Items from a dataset
* * * * *

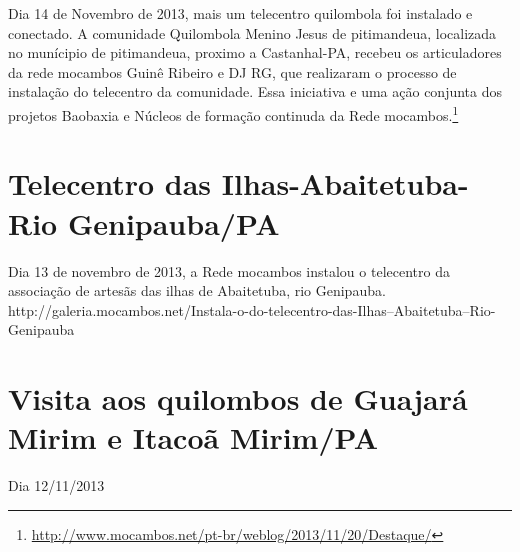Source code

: \documentclass[a4paper, 11pt, oneside]{Relatorio_sem}  %
\begin{document}
Dia 14 de Novembro de 2013, mais um telecentro quilombola foi
instalado e conectado.  A comunidade Quilombola Menino Jesus de
pitimandeua, localizada no munícipio de pitimandeua, proximo a
Castanhal-PA, recebeu os articuladores da rede mocambos Guinê Ribeiro
e DJ RG, que realizaram o processo de instalação do telecentro da
comunidade.  Essa iniciativa e uma ação conjunta dos projetos Baobaxia
e Núcleos de formação continuda da Rede
mocambos.\footnote{\url{http://www.mocambos.net/pt-br/weblog/2013/11/20/Destaque/}}


\section{Telecentro das Ilhas-Abaitetuba-Rio Genipauba/PA}

Dia 13 de novembro de 2013, a Rede mocambos instalou o telecentro da
associação de artesãs das ilhas de Abaitetuba, rio Genipauba.
http://galeria.mocambos.net/Instala-o-do-telecentro-das-Ilhas--Abaitetuba--Rio-Genipauba


\section{Visita aos quilombos de Guajará Mirim e Itacoã Mirim/PA}
Dia 12/11/2013 
\end{document}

* * * * *

> **WORK TO BE COMPLETED**
Going through the entries above, tally each line that has the word "Genipauba". Answer with the number only.

> **TASK OUTPUT**
3